SECURITIES AND EXCHANGE COMMISSION

Washington, D.C.  20549

FORM 8-A

FOR REGISTRATION OF CERTAIN CLASSES OF SECURITIES
PURSUANT TO SECTION 12(b) OR 12(g) OF THE
SECURITIES EXCHANGE ACT OF 1934

ARI NETWORK SERVICES, INC.

(Exact name of registrant as specified in its charter)


Wisconsin

(State of incorporation or organization)

39-1388360

(I.R.S. Employer Identification No.)

 

 

10850 West Park Place, Suite 1200

Milwaukee, Wisconsin

(Address of principal executive offices)

53224

(Zip Code)


Securities to be registered pursuant to Section 12(b) of the Act:


Title of each class

to be so registered

Name of each exchange in which

each class is to be registered

Common Stock, par value $0.001 per share

The NASDAQ Stock Market LLC


If this form relates to the registration of a class of securities pursuant to Section 12(b) of the Exchange Act and is effective pursuant to General Instruction A.(c), check the following box.  ý

If this form relates to the registration of a class of securities pursuant to Section 12(g) of the Exchange Act and is effective pursuant to General Instruction A.(d), check the following box.  ¨

Securities Act registration statement file number to which this form relates: Not applicable.

Securities to be registered pursuant to Section 12(g) of the Act:  None






INFORMATION REQUIRED IN REGISTRATION STATEMENT

Item 1.  Description of Registrant’s Securities to be Registered.

This Form 8-A is being filed in connection with ARI Network Services, Inc.’s (the “Company”) listing of common stock, $0.001 par value per share (the “Common Stock”) pursuant to Section 12(b) of the Securities Exchange Act of 1934 on The NASDAQ Stock  Market LLC commencing on or about December 9, 2013.  The Common Stock is currently quoted on the OTC Bulletin Board under the symbol “ARIS”.
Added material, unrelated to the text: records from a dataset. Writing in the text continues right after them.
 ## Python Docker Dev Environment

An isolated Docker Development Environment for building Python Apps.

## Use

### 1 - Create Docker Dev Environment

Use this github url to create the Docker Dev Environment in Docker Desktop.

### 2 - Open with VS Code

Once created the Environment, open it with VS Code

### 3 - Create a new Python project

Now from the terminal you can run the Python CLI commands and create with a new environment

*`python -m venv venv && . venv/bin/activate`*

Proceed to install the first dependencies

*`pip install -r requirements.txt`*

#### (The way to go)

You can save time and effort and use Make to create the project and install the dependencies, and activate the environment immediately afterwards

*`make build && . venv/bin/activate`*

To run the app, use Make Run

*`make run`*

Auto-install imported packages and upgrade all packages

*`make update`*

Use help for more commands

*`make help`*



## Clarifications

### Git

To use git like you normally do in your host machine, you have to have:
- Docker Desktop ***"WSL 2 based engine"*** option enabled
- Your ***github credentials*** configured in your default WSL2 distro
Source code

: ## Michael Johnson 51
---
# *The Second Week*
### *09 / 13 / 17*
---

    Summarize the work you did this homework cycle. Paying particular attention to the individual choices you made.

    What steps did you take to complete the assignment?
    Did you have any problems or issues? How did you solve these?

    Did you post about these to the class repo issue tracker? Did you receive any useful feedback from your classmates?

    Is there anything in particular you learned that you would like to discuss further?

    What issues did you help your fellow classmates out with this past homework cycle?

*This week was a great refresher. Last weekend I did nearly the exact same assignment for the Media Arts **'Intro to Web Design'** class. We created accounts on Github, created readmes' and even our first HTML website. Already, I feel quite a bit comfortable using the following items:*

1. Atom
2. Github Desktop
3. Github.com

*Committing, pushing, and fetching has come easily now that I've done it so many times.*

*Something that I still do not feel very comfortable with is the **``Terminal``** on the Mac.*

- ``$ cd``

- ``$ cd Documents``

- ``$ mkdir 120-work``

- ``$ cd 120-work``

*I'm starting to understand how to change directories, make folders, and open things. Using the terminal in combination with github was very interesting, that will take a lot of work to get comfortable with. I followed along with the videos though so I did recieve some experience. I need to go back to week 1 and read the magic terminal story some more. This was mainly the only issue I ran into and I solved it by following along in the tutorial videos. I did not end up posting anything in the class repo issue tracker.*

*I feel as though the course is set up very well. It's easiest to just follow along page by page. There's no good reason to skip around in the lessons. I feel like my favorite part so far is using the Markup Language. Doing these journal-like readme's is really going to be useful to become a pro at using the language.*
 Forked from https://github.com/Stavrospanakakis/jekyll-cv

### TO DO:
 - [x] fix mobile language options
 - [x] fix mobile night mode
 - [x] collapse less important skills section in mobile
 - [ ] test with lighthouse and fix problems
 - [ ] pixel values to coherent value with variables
The following summary is a description of the Common Stock pursuant to the Company's Articles of Incorporation, as amended, and By-laws. The following summary does not purport to be complete and is subject to and qualified in its entirety by the provisions of the Company's Articles of Incorporation and By-laws, copies of which are incorporated herein by this reference.

General

As of the date of this Form 8-A, the Company’s authorized capital stock consists of 25,000,000 shares of Common Stock, $0.001 par value per share; 1,000,000 shares of cumulative preferred stock, $0.001 par value per share; and 100,000 shares of junior preferred stock, $0.001 par value per share.  No shares of cumulative preferred stock or junior preferred stock are issued or outstanding.

Common Stock

Voting Rights.  In connection with the election of directors of the Company and for all other corporate purposes, each holder of Common Stock is entitled to one vote for each share of Common Stock held of record by such shareholder.  The holders of Common Stock are not entitled to cumulative voting rights.  Generally, all matters to be voted on by shareholders must be approved by a majority, or, in the case of election of directors, by a plurality, of the shares of Common Stock present in person or represented by proxy and entitled to vote.

Dividends.  Subject to preferences that may be applicable to any outstanding series of preferred stock, holders of Common Stock are entitled to receive such dividends as may be declared thereon from time to time by the Company’s Board of Directors, in its discretion, out of funds legally available for payment of dividends on Common Stock.

The Company has not paid cash dividends on the Common Stock in the past and does not intend pay dividends in the foreseeable future.

Classification of Board of Directors.  The Company’s Board of Directors is divided into three classes, and the term of office of directors of each class is three years.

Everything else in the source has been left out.